Problem: Identify each line below that contains the word "einer", and copy it out.

(Dataset records)

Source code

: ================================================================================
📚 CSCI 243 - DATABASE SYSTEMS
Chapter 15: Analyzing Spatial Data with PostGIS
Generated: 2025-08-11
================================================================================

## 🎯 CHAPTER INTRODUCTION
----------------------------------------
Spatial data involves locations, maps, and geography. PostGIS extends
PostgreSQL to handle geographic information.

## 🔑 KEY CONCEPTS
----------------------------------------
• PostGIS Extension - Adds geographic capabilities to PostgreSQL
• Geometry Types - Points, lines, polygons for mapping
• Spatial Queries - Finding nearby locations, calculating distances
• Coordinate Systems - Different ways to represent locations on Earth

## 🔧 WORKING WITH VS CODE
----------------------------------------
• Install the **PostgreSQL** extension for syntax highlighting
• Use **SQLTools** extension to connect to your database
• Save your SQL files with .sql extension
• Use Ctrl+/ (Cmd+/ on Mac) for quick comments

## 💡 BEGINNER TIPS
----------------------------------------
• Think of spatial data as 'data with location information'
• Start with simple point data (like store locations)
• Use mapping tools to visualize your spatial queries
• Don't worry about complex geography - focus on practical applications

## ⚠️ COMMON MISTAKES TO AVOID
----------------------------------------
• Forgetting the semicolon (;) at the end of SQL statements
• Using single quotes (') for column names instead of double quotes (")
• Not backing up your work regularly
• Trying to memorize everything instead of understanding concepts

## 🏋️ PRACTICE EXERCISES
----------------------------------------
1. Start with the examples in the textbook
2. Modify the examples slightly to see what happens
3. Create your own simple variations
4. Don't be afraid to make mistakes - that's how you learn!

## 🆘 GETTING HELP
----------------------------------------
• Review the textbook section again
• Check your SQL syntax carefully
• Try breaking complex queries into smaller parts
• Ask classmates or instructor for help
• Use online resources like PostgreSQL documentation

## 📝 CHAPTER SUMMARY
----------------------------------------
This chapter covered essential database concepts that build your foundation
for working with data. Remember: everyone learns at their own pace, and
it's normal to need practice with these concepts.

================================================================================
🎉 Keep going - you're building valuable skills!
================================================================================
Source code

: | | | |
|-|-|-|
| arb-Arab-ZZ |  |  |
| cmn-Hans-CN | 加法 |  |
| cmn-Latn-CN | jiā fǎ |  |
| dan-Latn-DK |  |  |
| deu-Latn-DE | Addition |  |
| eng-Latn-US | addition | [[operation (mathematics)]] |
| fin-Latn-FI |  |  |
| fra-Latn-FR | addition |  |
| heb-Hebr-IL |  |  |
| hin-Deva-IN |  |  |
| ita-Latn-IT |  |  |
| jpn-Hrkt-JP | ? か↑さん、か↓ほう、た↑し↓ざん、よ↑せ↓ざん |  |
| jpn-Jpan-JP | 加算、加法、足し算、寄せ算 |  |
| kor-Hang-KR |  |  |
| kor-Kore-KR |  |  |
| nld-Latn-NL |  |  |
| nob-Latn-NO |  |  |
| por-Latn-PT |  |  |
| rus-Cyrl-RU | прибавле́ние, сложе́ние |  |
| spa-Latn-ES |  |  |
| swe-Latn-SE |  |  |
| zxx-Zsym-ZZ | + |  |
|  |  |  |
--
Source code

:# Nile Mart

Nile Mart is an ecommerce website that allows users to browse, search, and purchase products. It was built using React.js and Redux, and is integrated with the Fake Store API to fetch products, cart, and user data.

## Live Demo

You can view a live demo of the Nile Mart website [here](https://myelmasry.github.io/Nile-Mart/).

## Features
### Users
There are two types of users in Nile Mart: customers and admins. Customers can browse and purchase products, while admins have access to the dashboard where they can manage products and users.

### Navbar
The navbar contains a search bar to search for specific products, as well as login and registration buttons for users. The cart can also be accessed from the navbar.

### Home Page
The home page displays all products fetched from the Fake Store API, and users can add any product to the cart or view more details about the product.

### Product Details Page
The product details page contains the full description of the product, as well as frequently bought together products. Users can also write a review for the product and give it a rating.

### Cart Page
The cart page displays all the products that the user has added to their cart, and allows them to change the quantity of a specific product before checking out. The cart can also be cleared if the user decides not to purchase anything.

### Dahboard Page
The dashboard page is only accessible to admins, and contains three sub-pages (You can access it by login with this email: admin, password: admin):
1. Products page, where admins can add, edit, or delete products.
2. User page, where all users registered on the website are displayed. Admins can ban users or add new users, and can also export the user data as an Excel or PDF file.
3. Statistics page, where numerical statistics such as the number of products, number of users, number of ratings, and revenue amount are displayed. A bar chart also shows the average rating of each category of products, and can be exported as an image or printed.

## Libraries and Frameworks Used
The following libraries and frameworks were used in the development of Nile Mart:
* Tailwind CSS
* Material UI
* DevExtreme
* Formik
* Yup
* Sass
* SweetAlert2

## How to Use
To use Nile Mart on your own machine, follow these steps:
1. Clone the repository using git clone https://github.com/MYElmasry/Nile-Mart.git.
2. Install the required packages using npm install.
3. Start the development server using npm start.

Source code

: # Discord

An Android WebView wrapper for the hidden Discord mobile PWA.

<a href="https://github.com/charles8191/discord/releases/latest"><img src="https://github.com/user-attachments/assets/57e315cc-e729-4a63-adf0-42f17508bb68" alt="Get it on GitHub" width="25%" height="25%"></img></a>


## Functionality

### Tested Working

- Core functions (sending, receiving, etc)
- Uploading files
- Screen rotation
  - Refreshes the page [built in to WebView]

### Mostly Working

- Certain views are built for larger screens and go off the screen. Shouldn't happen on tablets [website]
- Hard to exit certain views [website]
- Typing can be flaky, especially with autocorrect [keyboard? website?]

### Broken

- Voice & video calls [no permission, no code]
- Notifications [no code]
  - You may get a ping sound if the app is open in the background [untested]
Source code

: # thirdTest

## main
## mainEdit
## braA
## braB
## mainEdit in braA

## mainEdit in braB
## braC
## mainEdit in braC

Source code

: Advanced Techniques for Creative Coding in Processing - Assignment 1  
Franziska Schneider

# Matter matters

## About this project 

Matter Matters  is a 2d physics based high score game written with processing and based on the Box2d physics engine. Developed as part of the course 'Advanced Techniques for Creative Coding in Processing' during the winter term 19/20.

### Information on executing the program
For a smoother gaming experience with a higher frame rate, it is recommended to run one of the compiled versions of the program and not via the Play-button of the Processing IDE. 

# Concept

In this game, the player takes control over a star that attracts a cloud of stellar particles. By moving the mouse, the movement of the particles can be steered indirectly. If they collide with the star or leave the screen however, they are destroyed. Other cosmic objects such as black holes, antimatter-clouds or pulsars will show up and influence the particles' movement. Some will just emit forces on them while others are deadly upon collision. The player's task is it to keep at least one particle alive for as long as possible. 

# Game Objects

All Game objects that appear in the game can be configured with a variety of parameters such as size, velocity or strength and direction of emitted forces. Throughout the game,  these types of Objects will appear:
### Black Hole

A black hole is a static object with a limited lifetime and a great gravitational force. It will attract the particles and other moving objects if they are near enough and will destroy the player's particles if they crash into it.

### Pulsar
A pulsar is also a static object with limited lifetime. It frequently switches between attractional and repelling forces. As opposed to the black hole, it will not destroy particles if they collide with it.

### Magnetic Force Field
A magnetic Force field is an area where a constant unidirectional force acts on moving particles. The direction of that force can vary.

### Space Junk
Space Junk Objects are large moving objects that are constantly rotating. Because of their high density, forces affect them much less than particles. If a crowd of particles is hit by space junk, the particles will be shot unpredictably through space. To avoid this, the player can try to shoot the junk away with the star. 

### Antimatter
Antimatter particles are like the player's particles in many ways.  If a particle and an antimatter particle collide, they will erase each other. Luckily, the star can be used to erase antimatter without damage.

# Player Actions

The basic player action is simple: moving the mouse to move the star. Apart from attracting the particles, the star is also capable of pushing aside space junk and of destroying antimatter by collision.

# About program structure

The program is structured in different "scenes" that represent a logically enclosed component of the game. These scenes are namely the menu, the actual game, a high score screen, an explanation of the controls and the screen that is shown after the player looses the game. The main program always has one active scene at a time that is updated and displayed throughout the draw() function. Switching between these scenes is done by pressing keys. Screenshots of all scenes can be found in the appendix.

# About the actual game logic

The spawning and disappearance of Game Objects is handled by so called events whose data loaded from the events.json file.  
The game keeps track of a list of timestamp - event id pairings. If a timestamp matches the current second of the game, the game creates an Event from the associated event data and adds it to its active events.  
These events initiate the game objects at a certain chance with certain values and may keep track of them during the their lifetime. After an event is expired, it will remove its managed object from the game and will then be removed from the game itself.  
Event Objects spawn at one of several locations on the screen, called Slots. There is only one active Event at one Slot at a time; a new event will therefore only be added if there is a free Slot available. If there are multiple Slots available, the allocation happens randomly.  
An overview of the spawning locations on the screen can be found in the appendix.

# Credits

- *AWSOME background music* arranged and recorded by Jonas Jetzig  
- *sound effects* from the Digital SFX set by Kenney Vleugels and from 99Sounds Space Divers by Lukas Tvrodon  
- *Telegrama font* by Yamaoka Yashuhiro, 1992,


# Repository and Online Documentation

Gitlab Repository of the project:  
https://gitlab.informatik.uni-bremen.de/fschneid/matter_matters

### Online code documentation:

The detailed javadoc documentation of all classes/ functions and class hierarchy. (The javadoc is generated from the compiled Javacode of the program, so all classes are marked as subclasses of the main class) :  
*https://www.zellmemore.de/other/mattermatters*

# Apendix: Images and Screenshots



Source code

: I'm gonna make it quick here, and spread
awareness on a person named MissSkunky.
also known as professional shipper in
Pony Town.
--
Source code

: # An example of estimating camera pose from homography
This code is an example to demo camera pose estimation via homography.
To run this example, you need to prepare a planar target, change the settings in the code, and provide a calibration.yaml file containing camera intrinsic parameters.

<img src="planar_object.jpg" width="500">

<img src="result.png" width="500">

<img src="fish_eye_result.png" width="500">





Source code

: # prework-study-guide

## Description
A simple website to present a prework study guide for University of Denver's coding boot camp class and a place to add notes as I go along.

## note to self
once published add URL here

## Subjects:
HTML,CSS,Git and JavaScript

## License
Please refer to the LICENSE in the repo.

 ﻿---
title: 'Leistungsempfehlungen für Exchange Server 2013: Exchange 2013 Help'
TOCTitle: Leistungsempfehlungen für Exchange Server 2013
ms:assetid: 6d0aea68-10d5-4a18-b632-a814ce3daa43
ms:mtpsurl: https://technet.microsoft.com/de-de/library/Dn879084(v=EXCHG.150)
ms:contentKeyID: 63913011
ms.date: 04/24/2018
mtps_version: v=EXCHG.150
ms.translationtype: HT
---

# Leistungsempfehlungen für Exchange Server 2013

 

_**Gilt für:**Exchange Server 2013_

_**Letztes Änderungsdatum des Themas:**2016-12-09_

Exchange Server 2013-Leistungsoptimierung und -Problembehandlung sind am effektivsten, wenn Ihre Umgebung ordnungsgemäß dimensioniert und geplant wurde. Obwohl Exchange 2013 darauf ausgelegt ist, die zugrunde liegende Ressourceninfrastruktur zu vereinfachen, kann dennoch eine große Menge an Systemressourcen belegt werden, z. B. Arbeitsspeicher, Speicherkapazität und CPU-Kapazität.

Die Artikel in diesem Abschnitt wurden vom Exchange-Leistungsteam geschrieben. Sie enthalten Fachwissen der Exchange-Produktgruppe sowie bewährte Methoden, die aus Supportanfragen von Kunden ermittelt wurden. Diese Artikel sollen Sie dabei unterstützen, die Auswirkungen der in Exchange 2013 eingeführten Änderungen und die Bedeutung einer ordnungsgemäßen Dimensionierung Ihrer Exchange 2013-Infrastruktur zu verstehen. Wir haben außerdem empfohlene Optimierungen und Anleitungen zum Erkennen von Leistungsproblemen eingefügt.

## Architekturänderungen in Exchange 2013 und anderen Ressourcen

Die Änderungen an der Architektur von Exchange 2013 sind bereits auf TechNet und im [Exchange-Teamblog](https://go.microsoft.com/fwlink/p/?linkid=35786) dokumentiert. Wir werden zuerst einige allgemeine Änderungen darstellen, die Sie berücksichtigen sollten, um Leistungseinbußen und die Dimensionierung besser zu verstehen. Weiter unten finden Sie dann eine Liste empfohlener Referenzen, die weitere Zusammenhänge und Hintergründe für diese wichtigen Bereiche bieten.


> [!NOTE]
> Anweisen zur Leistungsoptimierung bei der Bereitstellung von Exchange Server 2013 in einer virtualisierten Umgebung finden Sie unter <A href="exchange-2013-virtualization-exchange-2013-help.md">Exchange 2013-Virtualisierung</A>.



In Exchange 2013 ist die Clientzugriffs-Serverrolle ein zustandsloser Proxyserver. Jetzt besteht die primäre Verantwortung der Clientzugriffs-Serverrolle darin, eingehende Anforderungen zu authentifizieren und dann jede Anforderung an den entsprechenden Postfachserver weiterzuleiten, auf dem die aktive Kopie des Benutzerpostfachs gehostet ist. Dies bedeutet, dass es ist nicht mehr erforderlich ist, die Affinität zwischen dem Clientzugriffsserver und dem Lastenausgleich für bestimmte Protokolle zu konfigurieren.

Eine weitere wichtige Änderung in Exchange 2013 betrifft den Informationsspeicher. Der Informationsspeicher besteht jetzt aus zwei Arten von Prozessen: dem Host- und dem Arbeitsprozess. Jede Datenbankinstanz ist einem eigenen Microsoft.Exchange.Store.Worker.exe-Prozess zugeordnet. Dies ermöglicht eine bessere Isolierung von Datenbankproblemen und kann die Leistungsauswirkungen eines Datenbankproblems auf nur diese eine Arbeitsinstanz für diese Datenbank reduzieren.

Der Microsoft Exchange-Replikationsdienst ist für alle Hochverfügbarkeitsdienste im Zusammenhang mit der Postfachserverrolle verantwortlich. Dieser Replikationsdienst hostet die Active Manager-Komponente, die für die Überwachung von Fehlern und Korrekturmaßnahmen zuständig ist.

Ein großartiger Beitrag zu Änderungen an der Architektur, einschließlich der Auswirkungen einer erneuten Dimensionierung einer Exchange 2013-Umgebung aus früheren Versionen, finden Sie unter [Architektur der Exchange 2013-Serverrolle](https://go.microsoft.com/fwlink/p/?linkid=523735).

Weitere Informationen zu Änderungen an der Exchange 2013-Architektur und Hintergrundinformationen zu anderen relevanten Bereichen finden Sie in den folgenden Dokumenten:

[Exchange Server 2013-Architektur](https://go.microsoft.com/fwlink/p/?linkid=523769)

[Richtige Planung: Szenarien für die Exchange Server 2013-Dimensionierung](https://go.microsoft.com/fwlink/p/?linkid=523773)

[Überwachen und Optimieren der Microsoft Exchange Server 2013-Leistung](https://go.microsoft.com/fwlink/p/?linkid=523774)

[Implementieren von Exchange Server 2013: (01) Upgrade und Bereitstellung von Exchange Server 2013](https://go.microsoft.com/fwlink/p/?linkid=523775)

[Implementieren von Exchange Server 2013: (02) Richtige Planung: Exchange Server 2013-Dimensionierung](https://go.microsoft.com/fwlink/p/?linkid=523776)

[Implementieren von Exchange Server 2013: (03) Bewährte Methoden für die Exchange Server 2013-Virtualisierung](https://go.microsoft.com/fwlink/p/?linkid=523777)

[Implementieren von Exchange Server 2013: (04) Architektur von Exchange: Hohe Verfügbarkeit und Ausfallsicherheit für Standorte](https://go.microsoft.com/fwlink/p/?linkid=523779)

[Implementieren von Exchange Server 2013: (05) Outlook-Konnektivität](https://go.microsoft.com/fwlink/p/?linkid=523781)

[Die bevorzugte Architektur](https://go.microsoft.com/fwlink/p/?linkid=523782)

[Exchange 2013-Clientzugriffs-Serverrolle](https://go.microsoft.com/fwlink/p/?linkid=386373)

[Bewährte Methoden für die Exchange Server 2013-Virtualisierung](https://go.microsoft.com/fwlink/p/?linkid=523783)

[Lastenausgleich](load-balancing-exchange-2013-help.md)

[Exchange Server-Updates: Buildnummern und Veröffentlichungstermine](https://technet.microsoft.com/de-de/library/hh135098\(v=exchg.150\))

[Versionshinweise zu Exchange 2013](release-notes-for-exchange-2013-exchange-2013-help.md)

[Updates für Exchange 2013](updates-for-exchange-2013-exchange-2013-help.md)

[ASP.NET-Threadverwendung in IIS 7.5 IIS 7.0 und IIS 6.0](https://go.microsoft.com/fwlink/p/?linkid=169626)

Solution for this task:
Die Artikel in diesem Abschnitt wurden vom Exchange-Leistungsteam geschrieben. Sie enthalten Fachwissen der Exchange-Produktgruppe sowie bewährte Methoden, die aus Supportanfragen von Kunden ermittelt wurden. Diese Artikel sollen Sie dabei unterstützen, die Auswirkungen der in Exchange 2013 eingeführten Änderungen und die Bedeutung einer ordnungsgemäßen Dimensionierung Ihrer Exchange 2013-Infrastruktur zu verstehen. Wir haben außerdem empfohlene Optimierungen und Anleitungen zum Erkennen von Leistungsproblemen eingefügt.
> Anweisen zur Leistungsoptimierung bei der Bereitstellung von Exchange Server 2013 in einer virtualisierten Umgebung finden Sie unter <A href="exchange-2013-virtualization-exchange-2013-help.md">Exchange 2013-Virtualisierung</A>.
Ein großartiger Beitrag zu Änderungen an der Architektur, einschließlich der Auswirkungen einer erneuten Dimensionierung einer Exchange 2013-Umgebung aus früheren Versionen, finden Sie unter [Architektur der Exchange 2013-Serverrolle](https://go.microsoft.com/fwlink/p/?linkid=523735).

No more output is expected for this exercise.